Não vejo por que a arte imitar a vida, se está é criação daquela.
O político acaba se igualando à minha caricatura porque não tem outra saída.

Borjalo - Eça de Queiroz dizia: “Faça uma gargalhada passar 7 vêzes por uma instituição que esta ruirá para sempre”. Você já arruinou alguém ou alguma?
Appe - Talvez o velho luso tivesse as suas razões. Minha dúvida é apenas quanto ao número 7, bastante desacreditado.
Hoje em dia, para fazer ruir uma instituição, seria preciso que a gargalhada passasse por ela 7 vêzes, assim mesmo em doses muito bem administradas. Se já arruinei alguém ou alguma coisa, nunca me apresentaram cobrança por perdas e danos.
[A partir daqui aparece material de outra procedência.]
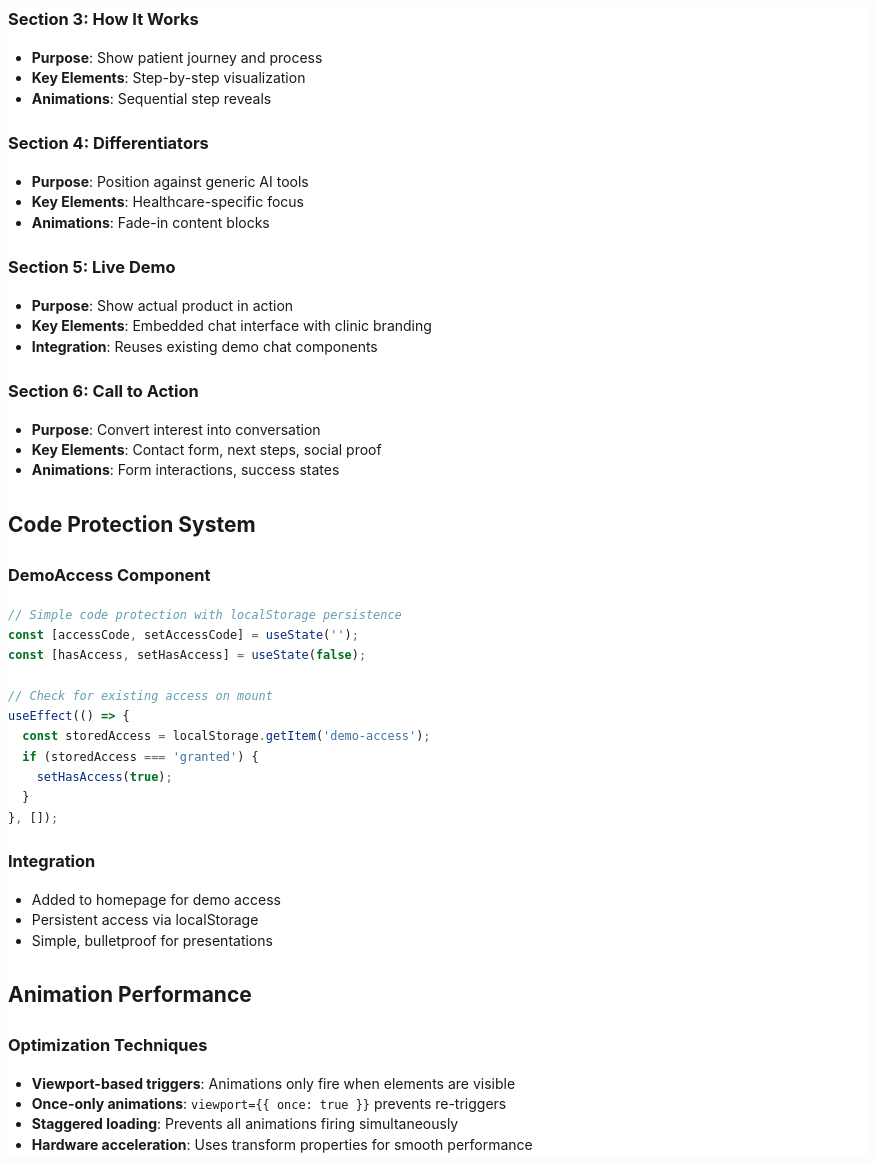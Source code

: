 ### Section 3: How It Works
- **Purpose**: Show patient journey and process
- **Key Elements**: Step-by-step visualization
- **Animations**: Sequential step reveals

### Section 4: Differentiators
- **Purpose**: Position against generic AI tools
- **Key Elements**: Healthcare-specific focus
- **Animations**: Fade-in content blocks

### Section 5: Live Demo
- **Purpose**: Show actual product in action
- **Key Elements**: Embedded chat interface with clinic branding
- **Integration**: Reuses existing demo chat components

### Section 6: Call to Action
- **Purpose**: Convert interest into conversation
- **Key Elements**: Contact form, next steps, social proof
- **Animations**: Form interactions, success states

## Code Protection System

### DemoAccess Component
```typescript
// Simple code protection with localStorage persistence
const [accessCode, setAccessCode] = useState('');
const [hasAccess, setHasAccess] = useState(false);

// Check for existing access on mount
useEffect(() => {
  const storedAccess = localStorage.getItem('demo-access');
  if (storedAccess === 'granted') {
    setHasAccess(true);
  }
}, []);
```

### Integration
- Added to homepage for demo access
- Persistent access via localStorage
- Simple, bulletproof for presentations

## Animation Performance

### Optimization Techniques
- **Viewport-based triggers**: Animations only fire when elements are visible
- **Once-only animations**: `viewport={{ once: true }}` prevents re-triggers
- **Staggered loading**: Prevents all animations firing simultaneously
- **Hardware acceleration**: Uses transform properties for smooth performance
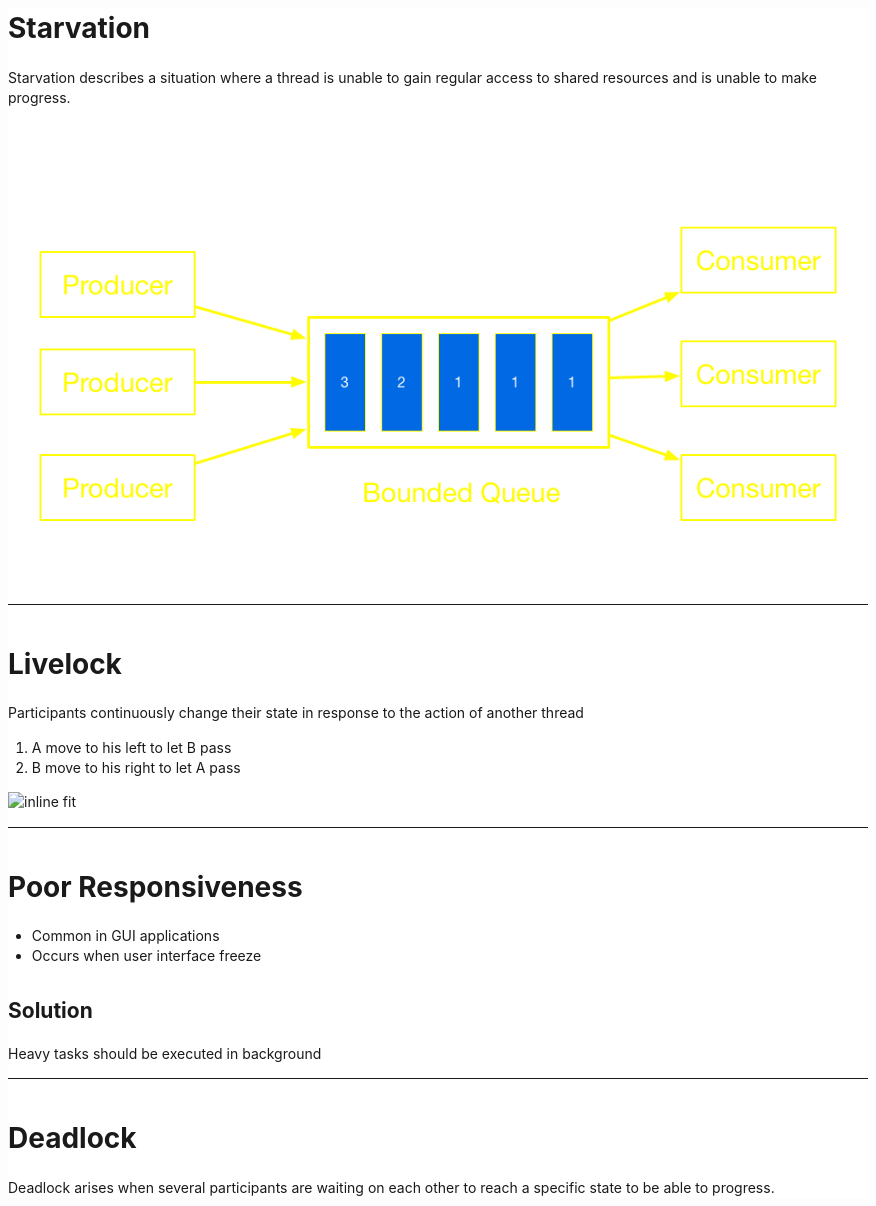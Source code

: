# Starvation
Starvation describes a situation where a thread is unable to gain regular access to shared resources and is unable to make progress.

![inline](img/priority_queue.png)

---
# Livelock
Participants continuously change their state in response to the action of another thread

1. A move to his left to let B pass
2. B move to his right to let A pass

![inline fit](http://bit.ly/1PpQD6q)

---
# Poor Responsiveness
- Common in GUI applications
- Occurs when user interface freeze

## Solution
Heavy tasks should be executed in background

---
# Deadlock
Deadlock arises when several participants are waiting on each other to reach a specific state to be able to progress.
Borjalo - A caricatura política é uma expressão democrática. Faça a caricatura de nossa democracia.
Appe - A democracia é um regime tolerante. A caricatura, principalmente a charge política, é o próprio ataque. Vê-se, portanto, que só num regime democrático ela pode alcançar a sua plenitude.
Para caricaturar a nossa democracia eu a colocaria na figura de uma velha e respeitável senhora num moderno vestido nôvo.

Borjalo - Você é amazonense, eu mineiro. Como o caricaturista amazonense vê o político mineiro?
Appe - Borjalo, você sabia que o jacaré dorme de ôlho aberto?
Pois bem: o político mineiro é o jacaré com alma de rapôsa. Ponham um político mineiro em Washington e outro em Moscou e acabaríamos todos falando a mesma língua sem a medonha ameaça da guerra atômica.
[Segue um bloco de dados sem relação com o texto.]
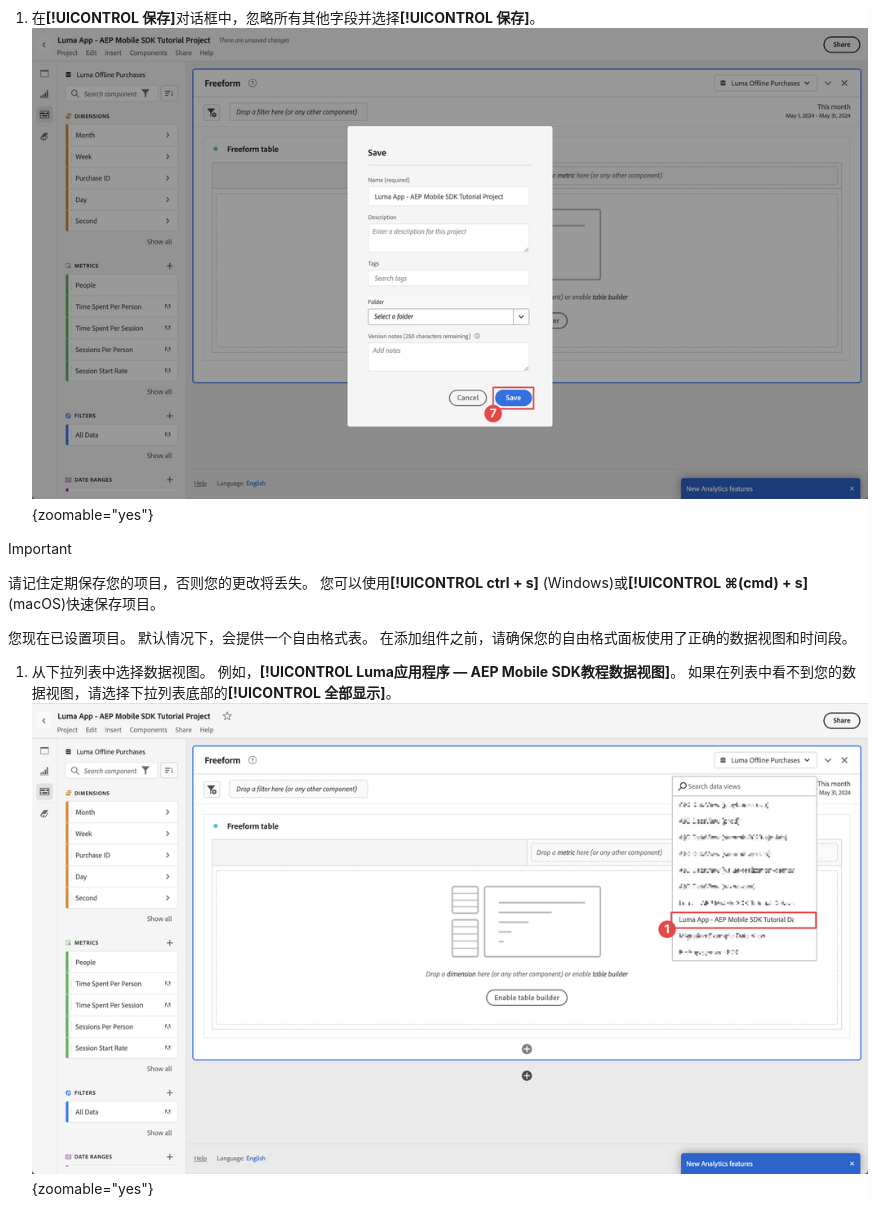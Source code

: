 1. 在&#x200B;**[!UICONTROL 保存]**&#x200B;对话框中，忽略所有其他字段并选择&#x200B;**[!UICONTROL 保存]**。
   ![CJA项目4](assets/cja-projects-4.png){zoomable="yes"}


>[!IMPORTANT]
>
>   请记住定期保存您的项目，否则您的更改将丢失。 您可以使用&#x200B;**[!UICONTROL ctrl + s]** (Windows)或&#x200B;**[!UICONTROL ⌘(cmd) + s]** (macOS)快速保存项目。

您现在已设置项目。 默认情况下，会提供一个自由格式表。 在添加组件之前，请确保您的自由格式面板使用了正确的数据视图和时间段。

1. 从下拉列表中选择数据视图。 例如，**[!UICONTROL Luma应用程序 — AEP Mobile SDK教程数据视图]**。 如果在列表中看不到您的数据视图，请选择下拉列表底部的&#x200B;**[!UICONTROL 全部显示]**。
   ![CJA项目5](assets/cja-projects-5.png){zoomable="yes"}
Borjalo - Appe: nos Estados Unidos, Inglaterra, França etc., um caricaturista como você seria milionário. O Brasil não sabe rir?
Appe - Sabe rir sim. O Brasil ri até demais.
Dizem que o RICO RI À TOA. Eu gostaria de saber por que o Brasil ri tanto. O riso no Brasil é uma instituição nacional. Talvez seja por isso que, aqui, nós ganhamos tão pouco. O critério de valor aqui é uma piada de mau gôsto. Uma piada do chamado HUMOR NEGRO.
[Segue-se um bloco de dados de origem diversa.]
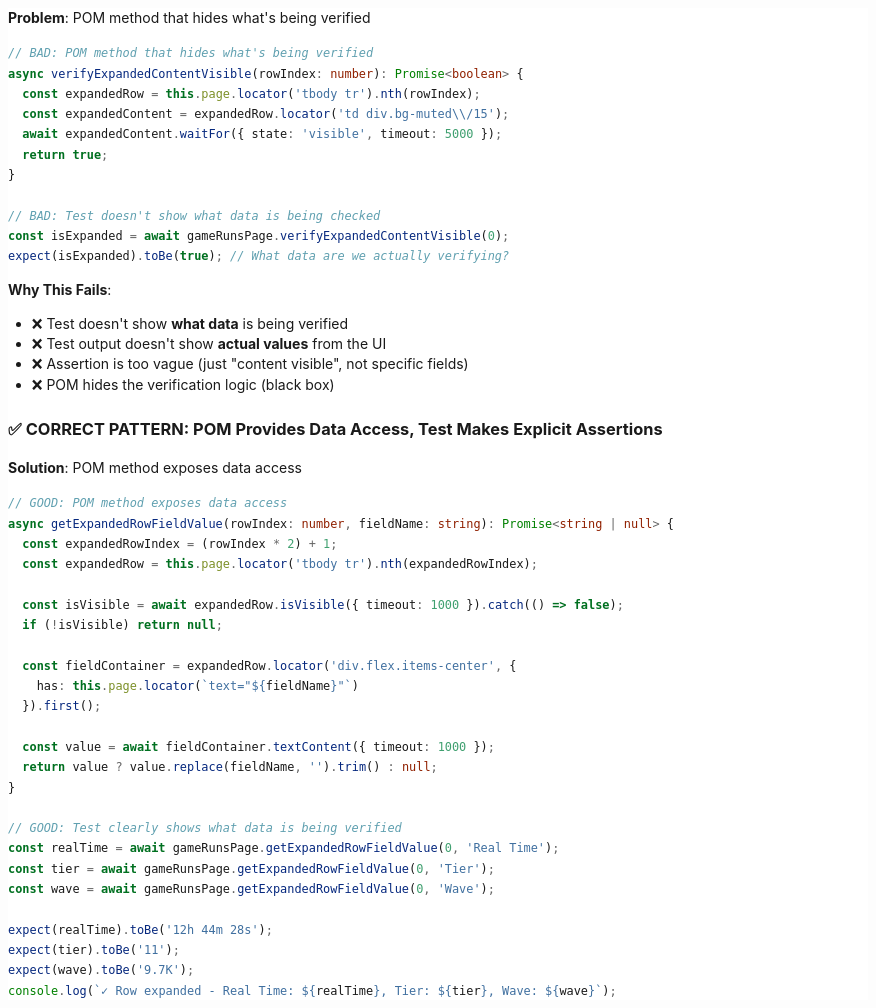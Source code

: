 **Problem**: POM method that hides what's being verified
```typescript
// BAD: POM method that hides what's being verified
async verifyExpandedContentVisible(rowIndex: number): Promise<boolean> {
  const expandedRow = this.page.locator('tbody tr').nth(rowIndex);
  const expandedContent = expandedRow.locator('td div.bg-muted\\/15');
  await expandedContent.waitFor({ state: 'visible', timeout: 5000 });
  return true;
}

// BAD: Test doesn't show what data is being checked
const isExpanded = await gameRunsPage.verifyExpandedContentVisible(0);
expect(isExpanded).toBe(true); // What data are we actually verifying?
```

**Why This Fails**:
- ❌ Test doesn't show **what data** is being verified
- ❌ Test output doesn't show **actual values** from the UI
- ❌ Assertion is too vague (just "content visible", not specific fields)
- ❌ POM hides the verification logic (black box)

### ✅ CORRECT PATTERN: POM Provides Data Access, Test Makes Explicit Assertions

**Solution**: POM method exposes data access
```typescript
// GOOD: POM method exposes data access
async getExpandedRowFieldValue(rowIndex: number, fieldName: string): Promise<string | null> {
  const expandedRowIndex = (rowIndex * 2) + 1;
  const expandedRow = this.page.locator('tbody tr').nth(expandedRowIndex);

  const isVisible = await expandedRow.isVisible({ timeout: 1000 }).catch(() => false);
  if (!isVisible) return null;

  const fieldContainer = expandedRow.locator('div.flex.items-center', {
    has: this.page.locator(`text="${fieldName}"`)
  }).first();

  const value = await fieldContainer.textContent({ timeout: 1000 });
  return value ? value.replace(fieldName, '').trim() : null;
}

// GOOD: Test clearly shows what data is being verified
const realTime = await gameRunsPage.getExpandedRowFieldValue(0, 'Real Time');
const tier = await gameRunsPage.getExpandedRowFieldValue(0, 'Tier');
const wave = await gameRunsPage.getExpandedRowFieldValue(0, 'Wave');

expect(realTime).toBe('12h 44m 28s');
expect(tier).toBe('11');
expect(wave).toBe('9.7K');
console.log(`✓ Row expanded - Real Time: ${realTime}, Tier: ${tier}, Wave: ${wave}`);
```

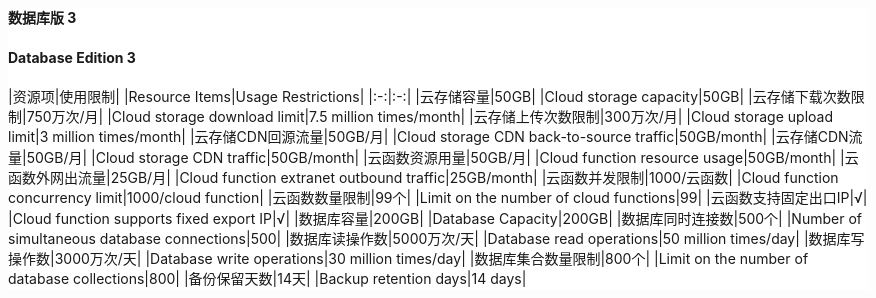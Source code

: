 
#### 数据库版 3
#### Database Edition 3
|资源项|使用限制|
|Resource Items|Usage Restrictions|
|:-:|:-:|
|云存储容量|50GB|
|Cloud storage capacity|50GB|
|云存储下载次数限制|750万次/月|
|Cloud storage download limit|7.5 million times/month|
|云存储上传次数限制|300万次/月|
|Cloud storage upload limit|3 million times/month|
|云存储CDN回源流量|50GB/月|
|Cloud storage CDN back-to-source traffic|50GB/month|
|云存储CDN流量|50GB/月|
|Cloud storage CDN traffic|50GB/month|
|云函数资源用量|50GB/月|
|Cloud function resource usage|50GB/month|
|云函数外网出流量|25GB/月|
|Cloud function extranet outbound traffic|25GB/month|
|云函数并发限制|1000/云函数|
|Cloud function concurrency limit|1000/cloud function|
|云函数数量限制|99个|
|Limit on the number of cloud functions|99|
|云函数支持固定出口IP|√|
|Cloud function supports fixed export IP|√|
|数据库容量|200GB|
|Database Capacity|200GB|
|数据库同时连接数|500个|
|Number of simultaneous database connections|500|
|数据库读操作数|5000万次/天|
|Database read operations|50 million times/day|
|数据库写操作数|3000万次/天|
|Database write operations|30 million times/day|
|数据库集合数量限制|800个|
|Limit on the number of database collections|800|
|备份保留天数|14天|
|Backup retention days|14 days|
Borjalo - Os políticos brasileiros amam ou temem suas caricaturas?
Appe - Borjalo, você, que já fêz charges políticas, sabe que somos solicitados para chargear êste ou aquêle político. Quanto a mim, não me lembro de ter ocorrido o contrário.
Será isso amor? Temor? Em qualquer dos dois casos, verificaríamos então um curioso masoquismo.

Borjalo - Qual o melhor político para as suas caricaturas?
Appe - É o que contém a melhor matéria-prima. Isto é, aquêle que está no ápice dos acontecimentos políticos.

Borjalo - É verdade, Appe, que você mudou seu corte de cabelo (raros cabelos) por causa de uma caricatura?
Appe - Certo. Nem eu escapei a essa fatalidade da caricatura. Tenho observado que os caricaturados calouros apressam-se em disfarçar e até remover certos defeitos que nunca tinham percebido antes.
Eu aparei as laterais capilares. Um nosso colega, Ed Keffel, podou suas frondosas sobrancelhas. Um conhecido ator de teatro passou a pentear cuidadosamente sua hirsuta e amarfanhada cabeleira. E danou-se quando lhe observei o fato, dizendo que seu cabelo sempre tinha sido assim. Seu nome: Gláucio Gill. Já o veterano Plínio Salgado alterou sua galinácea caricatura operando o seu gostoso nariz.